Apart from the pictures, output all of the records exactly.

___ Data in this exercise ___

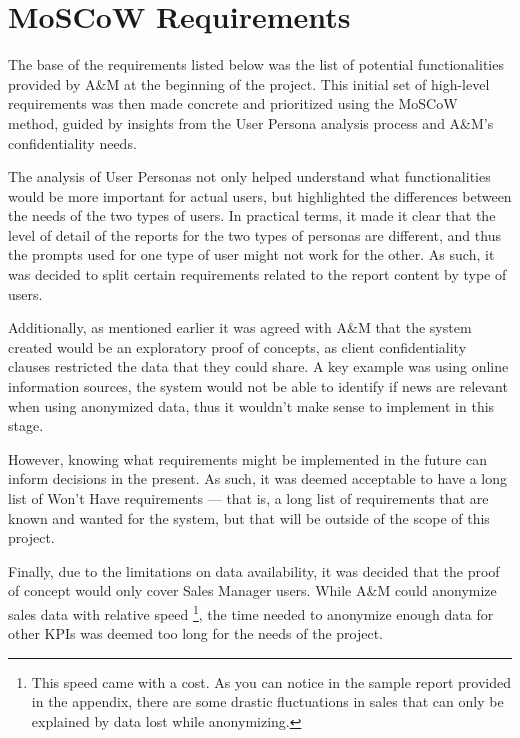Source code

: \documentclass[a4paper]{report}
\begin{document}
\section{MoSCoW Requirements}


\newcommand{\frid}{FR-\arabic{frcounter}}
\newcommand{\nfrid}{NFR-\arabic{nfrcounter}}

The base of the requirements listed below was the list of potential functionalities provided by A\&M at the beginning of the project. This initial set of high-level requirements was then made concrete and prioritized using the MoSCoW method, guided by insights from the User Persona analysis process and A\&M's confidentiality needs.

The analysis of User Personas not only helped understand what functionalities would be more important for actual users, but highlighted the differences between the needs of the two types of users. In practical terms, it made it clear that the level of detail of the reports for the two types of personas are different, and thus the prompts used for one type of user might not work for the other. As such, it was decided to split certain requirements related to the report content by type of users.

Additionally, as mentioned earlier it was agreed with A\&M that the system created would be an exploratory proof of concepts, as client confidentiality clauses restricted the data that they could share. A key example was using online information sources, the system would not be able to identify if news are relevant when using anonymized data, thus it wouldn't make sense to implement in this stage.

However, knowing what requirements might be implemented in the future can inform decisions in the present. As such, it was deemed acceptable to have a long list of Won't Have requirements --- that is, a long list of requirements that are known and wanted for the system, but that will be outside of the scope of this project.

Finally, due to the limitations on data availability, it was decided that the proof of concept would only cover Sales Manager users. While A\&M could anonymize sales data with relative speed \footnote{This speed came with a cost. As you can notice in the sample report provided in the appendix, there are some drastic fluctuations in sales that can only be explained by data lost while anonymizing.}, the time needed to anonymize enough data for other KPIs was deemed too long for the needs of the project.
\end{document}
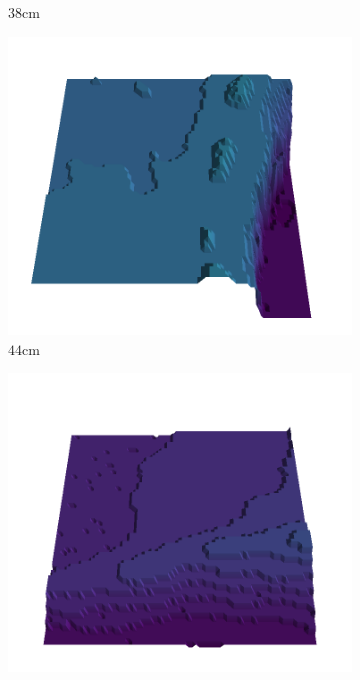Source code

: \documentclass[../document.tex]{subfiles}
\begin{document}
\begin{figure}[H]
\begin{subfigure}[b]{0.19\textwidth}
    \caption{$38$cm}
    \end{subfigure}
    \begin{subfigure}[b]{0.19\textwidth}
    \includegraphics[width=\linewidth]{../img/5/quarry/all/best/44-patch-3d-majavi-colormap-2.png}
    \caption{$44$cm}
    \end{subfigure}
    \begin{subfigure}[b]{0.19\textwidth}
    \includegraphics[width=\linewidth]{../img/5/quarry/all/best/45-patch-3d-majavi-colormap-3.png}

\end{subfigure}
\end{figure}
\end{document}
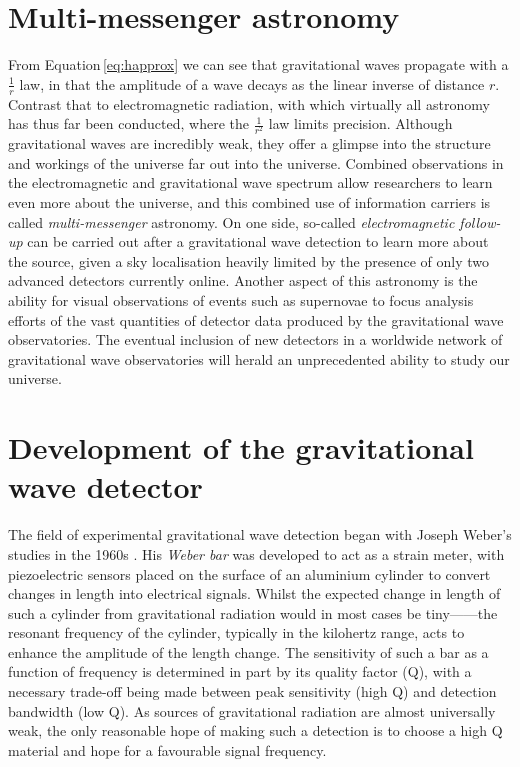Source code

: \section{Multi-messenger astronomy}
From Equation\,\ref{eq:happrox} we can see that gravitational waves propagate with a $\frac{1}{r}$ law, in that the amplitude of a wave decays as the linear inverse of distance $r$. Contrast that to electromagnetic radiation, with which virtually all astronomy has thus far been conducted, where the $\frac{1}{r^2}$ law limits precision. Although gravitational waves are incredibly weak, they offer a glimpse into the structure and workings of the universe far out into the universe. Combined observations in the electromagnetic and gravitational wave spectrum allow researchers to learn even more about the universe, and this combined use of information carriers is called \emph{multi-messenger} astronomy. On one side, so-called \emph{electromagnetic follow-up} can be carried out after a gravitational wave detection to learn more about the source, given a sky localisation heavily limited by the presence of only two advanced detectors currently online. Another aspect of this astronomy is the ability for visual observations of events such as supernovae to focus analysis efforts of the vast quantities of detector data produced by the gravitational wave observatories. The eventual inclusion of new detectors in a worldwide network of gravitational wave observatories will herald an unprecedented ability to study our universe.

\section{Development of the gravitational wave detector}
The field of experimental gravitational wave detection began with Joseph Weber's studies in the 1960s \cite{Weber1960}. His \emph{Weber bar} was developed to act as a strain meter, with piezoelectric sensors placed on the surface of an aluminium cylinder to convert changes in length into electrical signals. Whilst the expected change in length of such a cylinder from gravitational radiation would in most cases be tiny------the resonant frequency of the cylinder, typically in the kilohertz range, acts to enhance the amplitude of the length change. The sensitivity of such a bar as a function of frequency is determined in part by its quality factor (Q), with a necessary trade-off being made between peak sensitivity (high Q) and detection bandwidth (low Q). As sources of gravitational radiation are almost universally weak, the only reasonable hope of making such a detection is to choose a high Q material and hope for a favourable signal frequency.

___

= Task output =
Source code

: \documentclass[a4paper]{report}
\begin{document}
\section{MoSCoW Requirements}


\newcommand{\frid}{FR-\arabic{frcounter}}
\newcommand{\nfrid}{NFR-\arabic{nfrcounter}}

The base of the requirements listed below was the list of potential functionalities provided by A\&M at the beginning of the project. This initial set of high-level requirements was then made concrete and prioritized using the MoSCoW method, guided by insights from the User Persona analysis process and A\&M's confidentiality needs.

The analysis of User Personas not only helped understand what functionalities would be more important for actual users, but highlighted the differences between the needs of the two types of users. In practical terms, it made it clear that the level of detail of the reports for the two types of personas are different, and thus the prompts used for one type of user might not work for the other. As such, it was decided to split certain requirements related to the report content by type of users.

Additionally, as mentioned earlier it was agreed with A\&M that the system created would be an exploratory proof of concepts, as client confidentiality clauses restricted the data that they could share. A key example was using online information sources, the system would not be able to identify if news are relevant when using anonymized data, thus it wouldn't make sense to implement in this stage.

However, knowing what requirements might be implemented in the future can inform decisions in the present. As such, it was deemed acceptable to have a long list of Won't Have requirements --- that is, a long list of requirements that are known and wanted for the system, but that will be outside of the scope of this project.

Finally, due to the limitations on data availability, it was decided that the proof of concept would only cover Sales Manager users. While A\&M could anonymize sales data with relative speed \footnote{This speed came with a cost. As you can notice in the sample report provided in the appendix, there are some drastic fluctuations in sales that can only be explained by data lost while anonymizing.}, the time needed to anonymize enough data for other KPIs was deemed too long for the needs of the project.
\end{document}
Source code

: \documentclass[../document.tex]{subfiles}
\begin{document}
\begin{figure}[H]
\begin{subfigure}[b]{0.19\textwidth}
    \caption{$38$cm}
    \end{subfigure}
    \begin{subfigure}[b]{0.19\textwidth}
    \includegraphics[width=\linewidth]{../img/5/quarry/all/best/44-patch-3d-majavi-colormap-2.png}
    \caption{$44$cm}
    \end{subfigure}
    \begin{subfigure}[b]{0.19\textwidth}
    \includegraphics[width=\linewidth]{../img/5/quarry/all/best/45-patch-3d-majavi-colormap-3.png}

\end{subfigure}
\end{figure}
\end{document}
Source code

: \section{Multi-messenger astronomy}
From Equation\,\ref{eq:happrox} we can see that gravitational waves propagate with a $\frac{1}{r}$ law, in that the amplitude of a wave decays as the linear inverse of distance $r$. Contrast that to electromagnetic radiation, with which virtually all astronomy has thus far been conducted, where the $\frac{1}{r^2}$ law limits precision. Although gravitational waves are incredibly weak, they offer a glimpse into the structure and workings of the universe far out into the universe. Combined observations in the electromagnetic and gravitational wave spectrum allow researchers to learn even more about the universe, and this combined use of information carriers is called \emph{multi-messenger} astronomy. On one side, so-called \emph{electromagnetic follow-up} can be carried out after a gravitational wave detection to learn more about the source, given a sky localisation heavily limited by the presence of only two advanced detectors currently online. Another aspect of this astronomy is the ability for visual observations of events such as supernovae to focus analysis efforts of the vast quantities of detector data produced by the gravitational wave observatories. The eventual inclusion of new detectors in a worldwide network of gravitational wave observatories will herald an unprecedented ability to study our universe.

\section{Development of the gravitational wave detector}
The field of experimental gravitational wave detection began with Joseph Weber's studies in the 1960s \cite{Weber1960}. His \emph{Weber bar} was developed to act as a strain meter, with piezoelectric sensors placed on the surface of an aluminium cylinder to convert changes in length into electrical signals. Whilst the expected change in length of such a cylinder from gravitational radiation would in most cases be tiny------the resonant frequency of the cylinder, typically in the kilohertz range, acts to enhance the amplitude of the length change. The sensitivity of such a bar as a function of frequency is determined in part by its quality factor (Q), with a necessary trade-off being made between peak sensitivity (high Q) and detection bandwidth (low Q). As sources of gravitational radiation are almost universally weak, the only reasonable hope of making such a detection is to choose a high Q material and hope for a favourable signal frequency.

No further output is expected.